There is deep-seated resentment over French influence across the Sahel, which many blame for the region’s moribund economy and corrupt elites. Thousands of French troops fighting jihadists in the Sahel were expelled from Mali and Burkina Faso by putschists last year. President Bazoum’s government in Niger was one of the only remaining Western proxies. 

The coup has left a battered Western counter-terror strategy in disarray and given a potential opening to jihadist groups and Russia, which already has more than a thousand Wagner mercenaries in Mali. Wagner’s chief, Yevgeny Prigozhin, has already congratulated the putschists for beating the “imperialists” and touted his services. 

By the numbers:

  • 1,500 – French troops on the ground in Niger before the coup started
  • $280 million – cost of a US drone base on the outskirts of the migration hub of Agadez.
  • 540,000 – estimated number of migrants and refugees that crossed Niger in 2019, mainly trying to reach Europe
  • $554 million – budgetary support and aid the EU promised for Niger from 2021–24 in return for controlling migration, compared with Niger’s GDP of $15 billion.

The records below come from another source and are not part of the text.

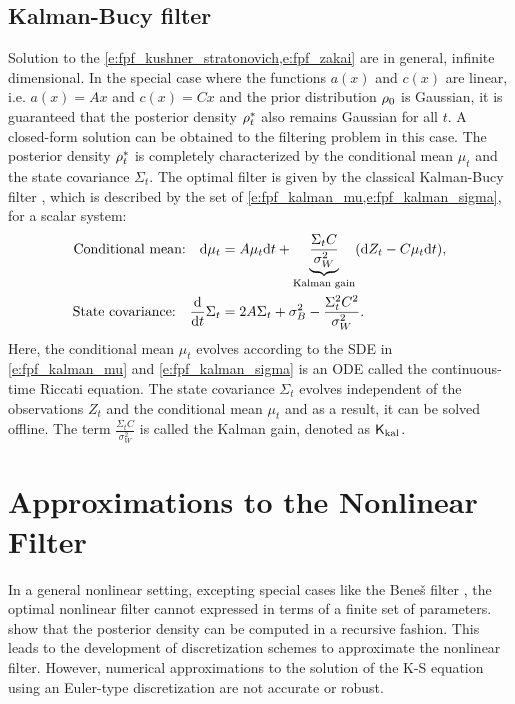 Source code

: \subsection{Kalman-Bucy filter}
Solution to the \cref{e:fpf_kushner_stratonovich,e:fpf_zakai} are in general, infinite dimensional. In the special case where the functions $a(x)$ and $c(x)$ are linear, i.e. $a(x) = Ax$ and $c(x) = Cx$ and the prior distribution $\rho_0$ is Gaussian, it is guaranteed that the posterior density $\rho^*_t$ also remains Gaussian for all $t$. A closed-form solution can be obtained to the filtering problem in this case. The posterior density $\rho^*_t$ is completely characterized by the conditional mean $\mu_t$ and the state covariance $\Sigma_t$. The optimal filter is given by the classical Kalman-Bucy filter \cite{kal64}, which is described by the set of \cref{e:fpf_kalman_mu,e:fpf_kalman_sigma}, for a scalar system:
\begin{align}
\text{Conditional mean:} \quad \ud \mu_t & = A \mu_t \ud t + \underbrace{\frac{\Sigma_t C}{\sigma^2_W}}_{\text{Kalman gain}} ( \ud Z_t - C \mu_t \ud t), 
\label{e:fpf_kalman_mu} \\
\text{State covariance:}  \quad  \frac{\ud}{\ud t} \Sigma_t &= 2 A \Sigma_t + \sigma^2_B - \frac{\Sigma^2_t C^2}{\sigma^2_W}. 
\label{e:fpf_kalman_sigma}
\end{align}
Here, the conditional mean $\mu_t$ evolves according to the SDE in \eqref{e:fpf_kalman_mu} and \eqref{e:fpf_kalman_sigma} is an ODE called the continuous-time Riccati equation. The state covariance $\Sigma_t$ evolves independent of the observations $Z_t$ and the conditional mean $\mu_t$ and as a result, it can be solved offline.  
The term $\frac{\Sigma_t C}{\sigma^2_W}$ is called the Kalman gain, denoted as $\sf K_{\text{kal}}$. 
\section{Approximations to the Nonlinear Filter}
\label{s:approx_nl_filter}
In a general nonlinear setting, excepting special cases like the Bene\v{s} filter \cite{ben81}, the optimal nonlinear filter cannot expressed in terms of a finite set of parameters.  show that the posterior density can be computed in a recursive fashion. This leads to the development of discretization schemes to approximate the nonlinear filter. However, numerical approximations to the solution of the K-S equation using an Euler-type discretization are not accurate or robust. 


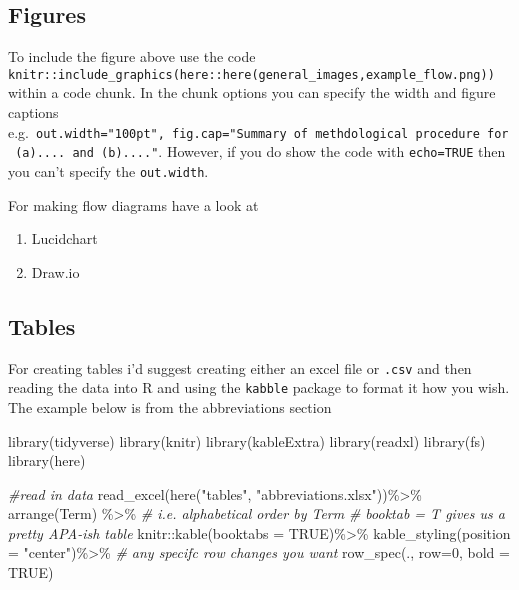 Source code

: \documentclass[
  12pt,
  oneside]{book}
\newenvironment{Shaded}{\begin{snugshade}}{\end{snugshade}}
\newcommand{\AttributeTok}[1]{\textcolor[rgb]{0.77,0.63,0.00}{#1}}
\newcommand{\CommentTok}[1]{\textcolor[rgb]{0.56,0.35,0.01}{\textit{#1}}}
\newcommand{\ConstantTok}[1]{\textcolor[rgb]{0.00,0.00,0.00}{#1}}
\newcommand{\DecValTok}[1]{\textcolor[rgb]{0.00,0.00,0.81}{#1}}
\newcommand{\FunctionTok}[1]{\textcolor[rgb]{0.00,0.00,0.00}{#1}}
\newcommand{\NormalTok}[1]{#1}
\newcommand{\SpecialCharTok}[1]{\textcolor[rgb]{0.00,0.00,0.00}{#1}}
\newcommand{\StringTok}[1]{\textcolor[rgb]{0.31,0.60,0.02}{#1}}
\providecommand{\tightlist}{%
  \setlength{\itemsep}{0pt}\setlength{\parskip}{0pt}}
\begin{document}
\hypertarget{figures-1}{%
\subsection{Figures}\label{figures-1}}

To include the figure above use the code \texttt{knitr::include\_graphics(here::here(\textquotesingle{}general\_images\textquotesingle{},\textquotesingle{}example\_flow.png\textquotesingle{}))} within a code chunk. In the chunk options you can specify the width and figure captions e.g.~\texttt{out.width="100pt",\ fig.cap="Summary\ of\ methdological\ procedure\ for\ (a)....\ and\ (b)...."}. However, if you do show the code with \texttt{echo=TRUE} then you can't specify the \texttt{out.width}.

For making flow diagrams have a look at

\begin{enumerate}
\def\labelenumi{\arabic{enumi}.}
\tightlist
\item
  Lucidchart
\item
  Draw.io
\end{enumerate}

\hypertarget{tables-1}{%
\subsection{Tables}\label{tables-1}}

For creating tables i'd suggest creating either an excel file or \texttt{.csv} and then reading the data into R and using the \texttt{kabble} package to format it how you wish. The example below is from the abbreviations section

\begin{Shaded}
\begin{Highlighting}[]
\FunctionTok{library}\NormalTok{(tidyverse)}
\FunctionTok{library}\NormalTok{(knitr)}
\FunctionTok{library}\NormalTok{(kableExtra)}
\FunctionTok{library}\NormalTok{(readxl)}
\FunctionTok{library}\NormalTok{(fs)}
\FunctionTok{library}\NormalTok{(here)}

\CommentTok{\#read in data}
\FunctionTok{read\_excel}\NormalTok{(}\FunctionTok{here}\NormalTok{(}\StringTok{"tables"}\NormalTok{, }\StringTok{"abbreviations.xlsx"}\NormalTok{))}\SpecialCharTok{\%\textgreater{}\%}
  \FunctionTok{arrange}\NormalTok{(Term) }\SpecialCharTok{\%\textgreater{}\%} \CommentTok{\# i.e. alphabetical order by Term}
  \CommentTok{\# booktab = T gives us a pretty APA{-}ish table}
\NormalTok{  knitr}\SpecialCharTok{::}\FunctionTok{kable}\NormalTok{(}\AttributeTok{booktabs =} \ConstantTok{TRUE}\NormalTok{)}\SpecialCharTok{\%\textgreater{}\%} 
  \FunctionTok{kable\_styling}\NormalTok{(}\AttributeTok{position =} \StringTok{"center"}\NormalTok{)}\SpecialCharTok{\%\textgreater{}\%}
  \CommentTok{\# any specifc row changes you want}
    \FunctionTok{row\_spec}\NormalTok{(.,}
  \AttributeTok{row=}\DecValTok{0}\NormalTok{,}
  \AttributeTok{bold =} \ConstantTok{TRUE}\NormalTok{)}
\end{Highlighting}
\end{Shaded}
\end{document}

The response to the coup has been fiery. The EU has suspended all assistance, and President Macron has said he will “not tolerate any attack against France and its interests”, which could be code for saying military options are on the table.   

EU sanctions are unlikely to have much sway on soldiers brave enough to storm the president’s palace. The putschists know the EU is torpedoing its own migration strategy by suspending support.

Look to Abuja. One actor to watch is Nigeria, the regional democratic goliath. Abuja has watched coups move closer to its borders for years. This may be too close to home for it to tolerate.

Nigeria leads Ecowas, the Economic Community of West African states, which issued an ultimatum to reinstate Bazoum by Sunday or risk the use of force. If it did come to military action, West African troops would probably try to coordinate with France and its ally Chad to reinstall President Bazoum. The question is whether the putschists in Mali and Burkina Faso and their Wagner mercenary allies will intervene to shore up their new friends in Niger. Don’t bet against it.